[[ Records for processing, beginning ]]

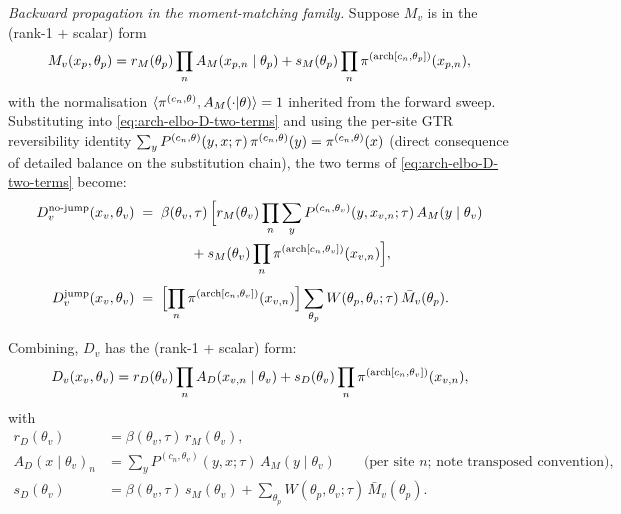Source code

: \emph{Backward propagation in the moment-matching family.} Suppose
$M_v$ is in the (rank-1 + scalar) form
\begin{equation}
M_v(x_p, \theta_p) = r_M(\theta_p) \prod_n A_M(x_{p, n} \mid \theta_p)
    + s_M(\theta_p) \prod_n \eqm^{(\arch[c_n, \theta_p])}(x_{p, n}),
    \label{eq:arch-elbo-M-form}
\end{equation}
with the normalisation
$\langle \eqm^{(c_n, \theta)}, A_M(\cdot | \theta) \rangle = 1$
inherited from the forward sweep. Substituting into
\eqref{eq:arch-elbo-D-two-terms} and using the per-site GTR
reversibility identity
$\sum_{y} P^{(c_n, \theta)}(y, x; \tau)\, \eqm^{(c_n, \theta)}(y)
= \eqm^{(c_n, \theta)}(x)$
(direct consequence of detailed balance on the substitution chain),
the two terms of \eqref{eq:arch-elbo-D-two-terms} become:
\begin{align}
D_v^{\text{no-jump}}(x_v, \theta_v)
    &\;=\;
    \beta(\theta_v, \tau)\,
    \Bigl[
      r_M(\theta_v)
      \prod_n \sum_y P^{(c_n, \theta_v)}(y, x_{v, n}; \tau)\, A_M(y \mid \theta_v)
      \nonumber \\
    &\qquad\qquad
      + s_M(\theta_v)
      \prod_n \eqm^{(\arch[c_n, \theta_v])}(x_{v, n})
    \Bigr], \\[0.4em]
D_v^{\text{jump}}(x_v, \theta_v)
    &\;=\;
    \Bigl[\prod_n \eqm^{(\arch[c_n, \theta_v])}(x_{v, n})\Bigr]
    \sum_{\theta_p} W(\theta_p, \theta_v; \tau)\,\bar M_v(\theta_p).
\end{align}

Combining, $D_v$ has the (rank-1 + scalar) form:
\begin{equation}
D_v(x_v, \theta_v) = r_D(\theta_v) \prod_n A_D(x_{v, n} \mid \theta_v)
    + s_D(\theta_v) \prod_n \eqm^{(\arch[c_n, \theta_v])}(x_{v, n}),
    \label{eq:arch-elbo-D-form}
\end{equation}
with
\begin{align}
r_D(\theta_v) &= \beta(\theta_v, \tau)\, r_M(\theta_v), \\
A_D(x \mid \theta_v)_n &= \sum_y P^{(c_n, \theta_v)}(y, x; \tau)\, A_M(y \mid \theta_v)
    \qquad\text{(per site $n$; note transposed convention)}, \\
s_D(\theta_v) &= \beta(\theta_v, \tau)\, s_M(\theta_v)
    + \sum_{\theta_p} W(\theta_p, \theta_v; \tau)\,\bar M_v(\theta_p).
    \label{eq:arch-elbo-sD}
\end{align}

[[ Records for processing, end ]]

**Task:** When pictures appear in the records above, leave them out and reproduce exactly each line from the first through the line containing "the per-site GTR", both included.

**Exercise solution:**
Source code

: \emph{Backward propagation in the moment-matching family.} Suppose
$M_v$ is in the (rank-1 + scalar) form
\begin{equation}
M_v(x_p, \theta_p) = r_M(\theta_p) \prod_n A_M(x_{p, n} \mid \theta_p)
    + s_M(\theta_p) \prod_n \eqm^{(\arch[c_n, \theta_p])}(x_{p, n}),
    \label{eq:arch-elbo-M-form}
\end{equation}
with the normalisation
$\langle \eqm^{(c_n, \theta)}, A_M(\cdot | \theta) \rangle = 1$
inherited from the forward sweep. Substituting into
\eqref{eq:arch-elbo-D-two-terms} and using the per-site GTR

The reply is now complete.